Set up the environment. You may refer to [Environment Setup](https://wikidocs.net/257836) for more details.

**[Note]**
- `langchain-opentutorial` is a package that provides a set of easy-to-use environment setup, useful functions and utilities for tutorials. 
- You can checkout the [`langchain-opentutorial`](https://github.com/LangChain-OpenTutorial/langchain-opentutorial-pypi) for more details.

In [1]:
%%capture --no-stderr
!pip install langchain-opentutorial

In [7]:
# Install required packages
from langchain_opentutorial import package

package.install(
    [
        "langsmith",
        "langchain",
        "langchain_core",
        "langchain_huggingface",  # 제거 예정
        "langchain_postgres",
        "langchain_openai",
    ],
    verbose=False,
    upgrade=False,
)

In [3]:
# Set environment variables
from langchain_opentutorial import set_env

set_env(
    {
        "LANGCHAIN_API_KEY": "",
        "LANGCHAIN_TRACING_V2": "true",
        "LANGCHAIN_ENDPOINT": "https://api.smith.langchain.com",
        "LANGCHAIN_PROJECT": "PGVector",
        "OPENAI_API_KEY": "",
    }
)

Environment variables have been set successfully.


In [4]:
from dotenv import load_dotenv

load_dotenv(override=True)

False

In [8]:
from langchain_openai import OpenAIEmbeddings

embeddings = OpenAIEmbeddings(model="text-embedding-3-large")

In [9]:
from langchain_core.documents import Document
from langchain_postgres import PGVector
from langchain_postgres.vectorstores import PGVector

# See docker command above to launch a postgres instance with pgvector enabled.
connection = "postgresql+psycopg://langchain:langchain@localhost:6024/langchain"  # Uses psycopg3!
collection_name = "my_docs"


vector_store = PGVector(
    embeddings=embeddings,
    collection_name=collection_name,
    connection=connection,
    use_jsonb=True,
)

In [10]:
docs = [
    Document(
        page_content="there are cats in the pond",
        metadata={"id": 1, "location": "pond", "topic": "animals"},
    ),
    Document(
        page_content="ducks are also found in the pond",
        metadata={"id": 2, "location": "pond", "topic": "animals"},
    ),
    Document(
        page_content="fresh apples are available at the market",
        metadata={"id": 3, "location": "market", "topic": "food"},
    ),
    Document(
        page_content="the market also sells fresh oranges",
        metadata={"id": 4, "location": "market", "topic": "food"},
    ),
    Document(
        page_content="the new art exhibit is fascinating",
        metadata={"id": 5, "location": "museum", "topic": "art"},
    ),
    Document(
        page_content="a sculpture exhibit is also at the museum",
        metadata={"id": 6, "location": "museum", "topic": "art"},
    ),
    Document(
        page_content="a new coffee shop opened on Main Street",
        metadata={"id": 7, "location": "Main Street", "topic": "food"},
    ),
    Document(
        page_content="the book club meets at the library",
        metadata={"id": 8, "location": "library", "topic": "reading"},
    ),
    Document(
        page_content="the library hosts a weekly story time for kids",
        metadata={"id": 9, "location": "library", "topic": "reading"},
    ),
    Document(
        page_content="a cooking class for beginners is offered at the community center",
        metadata={"id": 10, "location": "community center", "topic": "classes"},
    ),
]

vector_store.add_documents(docs, ids=[doc.metadata["id"] for doc in docs])

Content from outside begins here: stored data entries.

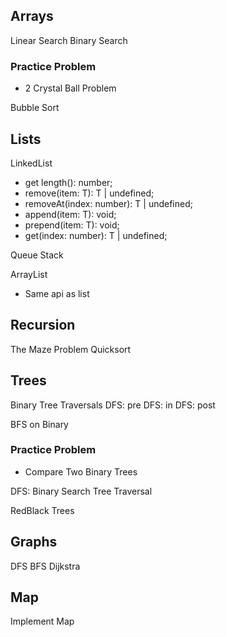 
## Arrays
Linear Search
Binary Search

### Practice Problem
- 2 Crystal Ball Problem

Bubble Sort

## Lists
LinkedList
* get length(): number;
* remove(item: T): T | undefined;
* removeAt(index: number): T | undefined;
* append(item: T): void;
* prepend(item: T): void;
* get(index: number): T | undefined;

Queue
Stack

ArrayList
* Same api as list

## Recursion
The Maze Problem
Quicksort

## Trees
Binary Tree Traversals
DFS: pre
DFS: in
DFS: post

BFS on Binary

### Practice Problem
- Compare Two Binary Trees

DFS: Binary Search Tree Traversal

RedBlack Trees

## Graphs
DFS
BFS
Dijkstra

## Map
Implement Map


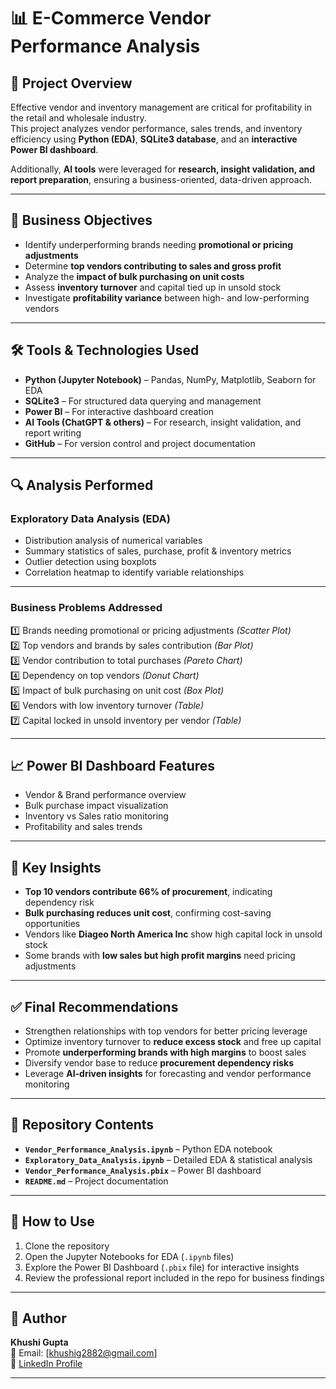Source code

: # 📊 E-Commerce Vendor Performance Analysis  

## 📌 Project Overview  
Effective vendor and inventory management are critical for profitability in the retail and wholesale industry.  
This project analyzes vendor performance, sales trends, and inventory efficiency using **Python (EDA)**, **SQLite3 database**, and an **interactive Power BI dashboard**.  

Additionally, **AI tools** were leveraged for **research, insight validation, and report preparation**, ensuring a business-oriented, data-driven approach.  

---

## 🎯 Business Objectives  
- Identify underperforming brands needing **promotional or pricing adjustments**  
- Determine **top vendors contributing to sales and gross profit**  
- Analyze the **impact of bulk purchasing on unit costs**  
- Assess **inventory turnover** and capital tied up in unsold stock  
- Investigate **profitability variance** between high- and low-performing vendors  

---

## 🛠 Tools & Technologies Used  
- **Python (Jupyter Notebook)** – Pandas, NumPy, Matplotlib, Seaborn for EDA  
- **SQLite3** – For structured data querying and management  
- **Power BI** – For interactive dashboard creation  
- **AI Tools (ChatGPT & others)** – For research, insight validation, and report writing  
- **GitHub** – For version control and project documentation  

---

## 🔍 Analysis Performed  
### Exploratory Data Analysis (EDA)  
- Distribution analysis of numerical variables  
- Summary statistics of sales, purchase, profit & inventory metrics  
- Outlier detection using boxplots  
- Correlation heatmap to identify variable relationships  

---

### Business Problems Addressed  
1️⃣ Brands needing promotional or pricing adjustments *(Scatter Plot)*  
2️⃣ Top vendors and brands by sales contribution *(Bar Plot)*  
3️⃣ Vendor contribution to total purchases *(Pareto Chart)*  
4️⃣ Dependency on top vendors *(Donut Chart)*  
5️⃣ Impact of bulk purchasing on unit cost *(Box Plot)*  
6️⃣ Vendors with low inventory turnover *(Table)*  
7️⃣ Capital locked in unsold inventory per vendor *(Table)*  

---

## 📈 Power BI Dashboard Features  
- Vendor & Brand performance overview  
- Bulk purchase impact visualization  
- Inventory vs Sales ratio monitoring  
- Profitability and sales trends  

---

## 🔑 Key Insights  
- **Top 10 vendors contribute 66% of procurement**, indicating dependency risk  
- **Bulk purchasing reduces unit cost**, confirming cost-saving opportunities  
- Vendors like **Diageo North America Inc** show high capital lock in unsold stock  
- Some brands with **low sales but high profit margins** need pricing adjustments  

---

## ✅ Final Recommendations  
- Strengthen relationships with top vendors for better pricing leverage  
- Optimize inventory turnover to **reduce excess stock** and free up capital  
- Promote **underperforming brands with high margins** to boost sales  
- Diversify vendor base to reduce **procurement dependency risks**  
- Leverage **AI-driven insights** for forecasting and vendor performance monitoring  

---

## 📂 Repository Contents  
- **`Vendor_Performance_Analysis.ipynb`** – Python EDA notebook  
- **`Exploratory_Data_Analysis.ipynb`** – Detailed EDA & statistical analysis  
- **`Vendor_Performance_Analysis.pbix`** – Power BI dashboard  
- **`README.md`** – Project documentation  

---

## 🚀 How to Use  
1. Clone the repository  
2. Open the Jupyter Notebooks for EDA (`.ipynb` files)  
3. Explore the Power BI Dashboard (`.pbix` file) for interactive insights  
4. Review the professional report included in the repo for business findings  

---

## 👤 Author  
**Khushi Gupta**  
📧 Email: [khushig2882@gmail.com]  
🔗 [LinkedIn Profile](www.linkedin.com/in/khushi-gupta-5892772b6)  

---
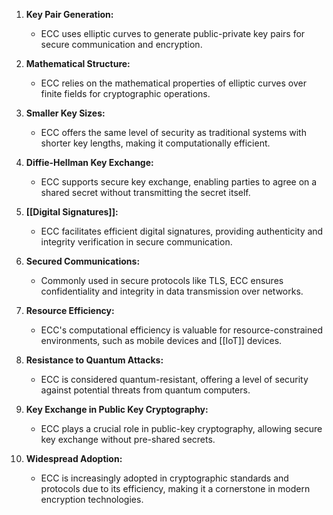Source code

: 1. **Key Pair Generation:**
    
    - ECC uses elliptic curves to generate public-private key pairs for secure communication and encryption.
2. **Mathematical Structure:**
    
    - ECC relies on the mathematical properties of elliptic curves over finite fields for cryptographic operations.
3. **Smaller Key Sizes:**
    
    - ECC offers the same level of security as traditional systems with shorter key lengths, making it computationally efficient.
4. **Diffie-Hellman Key Exchange:**
    
    - ECC supports secure key exchange, enabling parties to agree on a shared secret without transmitting the secret itself.
5. **[[Digital Signatures]]:**
    
    - ECC facilitates efficient digital signatures, providing authenticity and integrity verification in secure communication.
6. **Secured Communications:**
    
    - Commonly used in secure protocols like TLS, ECC ensures confidentiality and integrity in data transmission over networks.
7. **Resource Efficiency:**
    
    - ECC's computational efficiency is valuable for resource-constrained environments, such as mobile devices and [[IoT]] devices.
8. **Resistance to Quantum Attacks:**
    
    - ECC is considered quantum-resistant, offering a level of security against potential threats from quantum computers.
9. **Key Exchange in Public Key Cryptography:**
    
    - ECC plays a crucial role in public-key cryptography, allowing secure key exchange without pre-shared secrets.
10. **Widespread Adoption:**
    
    - ECC is increasingly adopted in cryptographic standards and protocols due to its efficiency, making it a cornerstone in modern encryption technologies.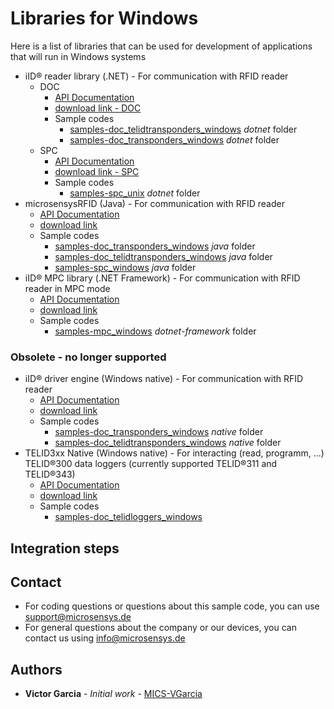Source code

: # Libraries for Windows
Here is a list of libraries that can be used for development of applications that will run in Windows systems

* iID® reader library (.NET) - For communication with RFID reader
    * DOC
        * [API Documentation](https://www.microsensys.de/downloads/DevSamples/Libraries/Windows/iIDReaderLibrary%20-%20.NET%20library/APIDoc_DocInterfaceControl_1.0_E.pdf)
        * [download link - DOC](https://www.nuget.org/packages/Microsensys.iIDReaderLibrary.DocInterfaceControl/)
        * Sample codes
            * [samples-doc_telidtransponders_windows](https://github.com/Micro-Sensys/samples-doc_transponders_windows) *dotnet* folder
            * [samples-doc_transponders_windows](https://github.com/Micro-Sensys/samples-doc_telidtransponders_windows) *dotnet* folder
    * SPC
        * [API Documentation](https://www.microsensys.de/downloads/DevSamples/Libraries/Windows/iIDReaderLibrary%20-%20.NET%20library/APIDoc_SpcInterfaceControl_1.0_E.pdf)
        * [download link - SPC](https://www.nuget.org/packages/Microsensys.iIDReaderLibrary.SpcInterfaceControl/)
        * Sample codes
            * [samples-spc_unix](https://github.com/Micro-Sensys/samples-spc_unix) *dotnet* folder 
* microsensysRFID (Java) - For communication with RFID reader
    * [API Documentation](https://www.microsensys.de/downloads/DevSamples/Libraries/Windows/microsensysRFID%20-%20jar%20library/APIDoc%20MicroSensys%20iID3000%20Java%20API%20-%20Windows%20E6_2.pdf)
    * [download link](https://www.microsensys.de/downloads/DevSamples/Libraries/Windows/microsensysRFID%20-%20jar%20library/)
    * Sample codes
        * [samples-doc_transponders_windows](https://github.com/Micro-Sensys/samples-doc_transponders_windows) *java* folder
        * [samples-doc_telidtransponders_windows](https://github.com/Micro-Sensys/samples-doc_telidtransponders_windows) *java* folder
        * [samples-spc_windows](https://github.com/Micro-Sensys/samples-spc_windows) *java* folder
* iID® MPC library (.NET Framework) - For communication with RFID reader in MPC mode
    * [API Documentation](https://www.microsensys.de/downloads/DevSamples/Libraries/Windows/iID%20MPC%20-%20.NET%20library/APIDoc_microsensysMPC-1.2.0.0-E.pdf)
    * [download link](https://www.microsensys.de/downloads/DevSamples/Libraries/Windows/iID%20MPC%20-%20.NET%20library/)
    * Sample codes
        * [samples-mpc_windows](https://github.com/Micro-Sensys/samples-mpc_windows) *dotnet-framework* folder

### Obsolete - no longer supported
* iID® driver engine (Windows native) - For communication with RFID reader
    * [API Documentation](https://www.microsensys.de/downloads/DevSamples/Libraries/Windows/iID%20driver%20engine%20-%20Native%20driver/APIDoc_iIDDriver3000PRO_1059_E.pdf)
    * [download link](https://www.microsensys.de/downloads/DevSamples/Libraries/Windows/iID%20driver%20engine%20-%20Native%20driver/)
    * Sample codes
        * [samples-doc_transponders_windows](https://github.com/Micro-Sensys/samples-doc_transponders_windows) *native* folder
        * [samples-doc_telidtransponders_windows](https://github.com/Micro-Sensys/samples-doc_telidtransponders_windows) *native* folder
* TELID3xx Native (Windows native) - For interacting (read, programm, ...) TELID®300 data loggers (currently supported TELID®311 and TELID®343)
    * [API Documentation](https://www.microsensys.de/downloads/DevSamples/Libraries/Windows/TELID300%20-%20native%20library/APIDoc_TELID3xx_native_driver_TP_16_E.pdf)
    * [download link](https://www.microsensys.de/downloads/DevSamples/Libraries/Windows/TELID300%20-%20native%20library/)
    * Sample codes
        * [samples-doc_telidloggers_windows](https://github.com/Micro-Sensys/samples-doc_telidloggers_windows)

## Integration steps

## Contact
* For coding questions or questions about this sample code, you can use [support@microsensys.de](mailto:support@microsensys.de)
* For general questions about the company or our devices, you can contact us using [info@microsensys.de](mailto:info@microsensys.de)

## Authors

* **Victor Garcia** - *Initial work* - [MICS-VGarcia](https://github.com/MICS-VGarcia/)
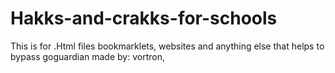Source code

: # Hakks-and-crakks-for-schools

This is for .Html files bookmarklets, websites and anything else that helps to bypass goguardian
made by: vortron,

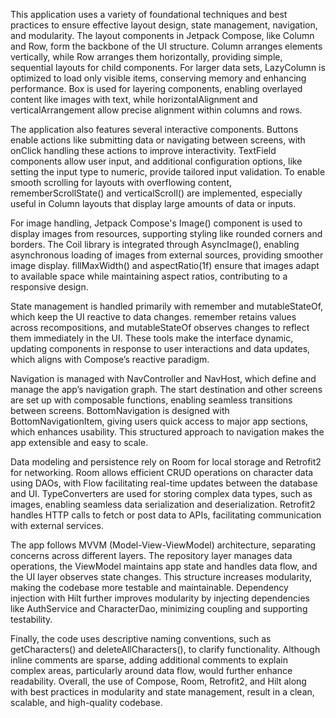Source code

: This application uses a variety of foundational techniques and best practices to ensure effective layout design, state management, navigation, and modularity. The layout components in Jetpack Compose, like Column and Row, form the backbone of the UI structure. Column arranges elements vertically, while Row arranges them horizontally, providing simple, sequential layouts for child components. For larger data sets, LazyColumn is optimized to load only visible items, conserving memory and enhancing performance. Box is used for layering components, enabling overlayed content like images with text, while horizontalAlignment and verticalArrangement allow precise alignment within columns and rows.

The application also features several interactive components. Buttons enable actions like submitting data or navigating between screens, with onClick handling these actions to improve interactivity. TextField components allow user input, and additional configuration options, like setting the input type to numeric, provide tailored input validation. To enable smooth scrolling for layouts with overflowing content, rememberScrollState() and verticalScroll() are implemented, especially useful in Column layouts that display large amounts of data or inputs.

For image handling, Jetpack Compose's Image() component is used to display images from resources, supporting styling like rounded corners and borders. The Coil library is integrated through AsyncImage(), enabling asynchronous loading of images from external sources, providing smoother image display. fillMaxWidth() and aspectRatio(1f) ensure that images adapt to available space while maintaining aspect ratios, contributing to a responsive design.

State management is handled primarily with remember and mutableStateOf, which keep the UI reactive to data changes. remember retains values across recompositions, and mutableStateOf observes changes to reflect them immediately in the UI. These tools make the interface dynamic, updating components in response to user interactions and data updates, which aligns with Compose’s reactive paradigm.

Navigation is managed with NavController and NavHost, which define and manage the app’s navigation graph. The start destination and other screens are set up with composable functions, enabling seamless transitions between screens. BottomNavigation is designed with BottomNavigationItem, giving users quick access to major app sections, which enhances usability. This structured approach to navigation makes the app extensible and easy to scale.

Data modeling and persistence rely on Room for local storage and Retrofit2 for networking. Room allows efficient CRUD operations on character data using DAOs, with Flow facilitating real-time updates between the database and UI. TypeConverters are used for storing complex data types, such as images, enabling seamless data serialization and deserialization. Retrofit2 handles HTTP calls to fetch or post data to APIs, facilitating communication with external services.

The app follows MVVM (Model-View-ViewModel) architecture, separating concerns across different layers. The repository layer manages data operations, the ViewModel maintains app state and handles data flow, and the UI layer observes state changes. This structure increases modularity, making the codebase more testable and maintainable. Dependency injection with Hilt further improves modularity by injecting dependencies like AuthService and CharacterDao, minimizing coupling and supporting testability.

Finally, the code uses descriptive naming conventions, such as getCharacters() and deleteAllCharacters(), to clarify functionality. Although inline comments are sparse, adding additional comments to explain complex areas, particularly around data flow, would further enhance readability. Overall, the use of Compose, Room, Retrofit2, and Hilt along with best practices in modularity and state management, result in a clean, scalable, and high-quality codebase.
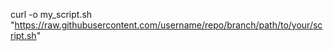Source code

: curl -o my_script.sh "https://raw.githubusercontent.com/username/repo/branch/path/to/your/script.sh"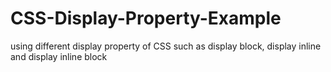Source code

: # CSS-Display-Property-Example
using different display property of CSS such as display block, display inline and display inline block
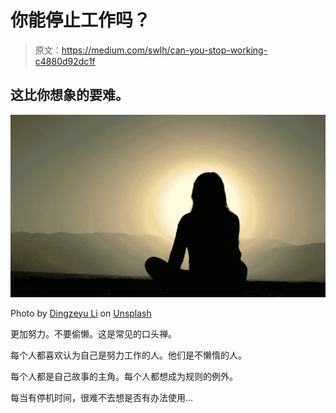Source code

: # 你能停止工作吗？

> 原文：<https://medium.com/swlh/can-you-stop-working-c4880d92dc1f>

## 这比你想象的要难。

![](img/ed4f88290c7c121a03a178b56d03d9bb.png)

Photo by [Dingzeyu Li](https://unsplash.com/@dingzeyuli?utm_source=unsplash&utm_medium=referral&utm_content=creditCopyText) on [Unsplash](https://unsplash.com/search/photos/meditation?utm_source=unsplash&utm_medium=referral&utm_content=creditCopyText)

更加努力。不要偷懒。这是常见的口头禅。

每个人都喜欢认为自己是努力工作的人。他们是不懒惰的人。

每个人都是自己故事的主角。每个人都想成为规则的例外。

每当有停机时间，很难不去想是否有办法使用…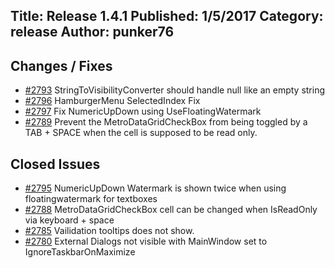 Title: Release 1.4.1
Published: 1/5/2017
Category: release
Author: punker76
---

## Changes / Fixes

- [#2793](https://github.com/MahApps/MahApps.Metro/pull/2793) StringToVisibilityConverter should handle null like an empty string
- [#2796](https://github.com/MahApps/MahApps.Metro/pull/2796) HamburgerMenu SelectedIndex Fix
- [#2797](https://github.com/MahApps/MahApps.Metro/pull/2797) Fix NumericUpDown using UseFloatingWatermark
- [#2789](https://github.com/MahApps/MahApps.Metro/pull/2789) Prevent the MetroDataGridCheckBox from being toggled by a TAB + SPACE when the cell is supposed to be read only.

## Closed Issues

- [#2795](https://github.com/MahApps/MahApps.Metro/issues/2795) NumericUpDown Watermark is shown twice when using floatingwatermark for textboxes
- [#2788](https://github.com/MahApps/MahApps.Metro/issues/2788) MetroDataGridCheckBox cell can be changed when IsReadOnly via keyboard + space
- [#2785](https://github.com/MahApps/MahApps.Metro/issues/2785) Vailidation tooltips does not show.
- [#2780](https://github.com/MahApps/MahApps.Metro/issues/2780) External Dialogs not visible with MainWindow set to IgnoreTaskbarOnMaximize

[1, 2, 3, 4, 5, 6, 7, 8, 9, 10]

In [11]:
vector_store.delete(ids=["3"])

In [12]:
results = vector_store.similarity_search(
    "kitty", k=10, filter={"id": {"$in": [1, 5, 2, 9]}}
)
for doc in results:
    print(f"* {doc.page_content} [{doc.metadata}]")

* there are cats in the pond [{'id': 1, 'topic': 'animals', 'location': 'pond'}]
* the library hosts a weekly story time for kids [{'id': 9, 'topic': 'reading', 'location': 'library'}]
* ducks are also found in the pond [{'id': 2, 'topic': 'animals', 'location': 'pond'}]
* the new art exhibit is fascinating [{'id': 5, 'topic': 'art', 'location': 'museum'}]


In [13]:
vector_store.similarity_search(
    "ducks",
    k=10,
    filter={"id": {"$in": [1, 5, 2, 9]}, "location": {"$in": ["pond", "market"]}},
)

[Document(id='2', metadata={'id': 2, 'topic': 'animals', 'location': 'pond'}, page_content='ducks are also found in the pond'),
 Document(id='1', metadata={'id': 1, 'topic': 'animals', 'location': 'pond'}, page_content='there are cats in the pond')]

In [14]:
vector_store.similarity_search(
    "ducks",
    k=10,
    filter={
        "$and": [
            {"id": {"$in": [1, 5, 2, 9]}},
            {"location": {"$in": ["pond", "market"]}},
        ]
    },
)

[Document(id='2', metadata={'id': 2, 'topic': 'animals', 'location': 'pond'}, page_content='ducks are also found in the pond'),
 Document(id='1', metadata={'id': 1, 'topic': 'animals', 'location': 'pond'}, page_content='there are cats in the pond')]

In [15]:
results = vector_store.similarity_search_with_score(query="cats", k=1)
for doc, score in results:
    print(f"* [SIM={score:3f}] {doc.page_content} [{doc.metadata}]")

* [SIM=0.562832] there are cats in the pond [{'id': 1, 'topic': 'animals', 'location': 'pond'}]


In [16]:
retriever = vector_store.as_retriever(search_type="mmr", search_kwargs={"k": 1})
retriever.invoke("kitty")

[Document(id='1', metadata={'id': 1, 'topic': 'animals', 'location': 'pond'}, page_content='there are cats in the pond')]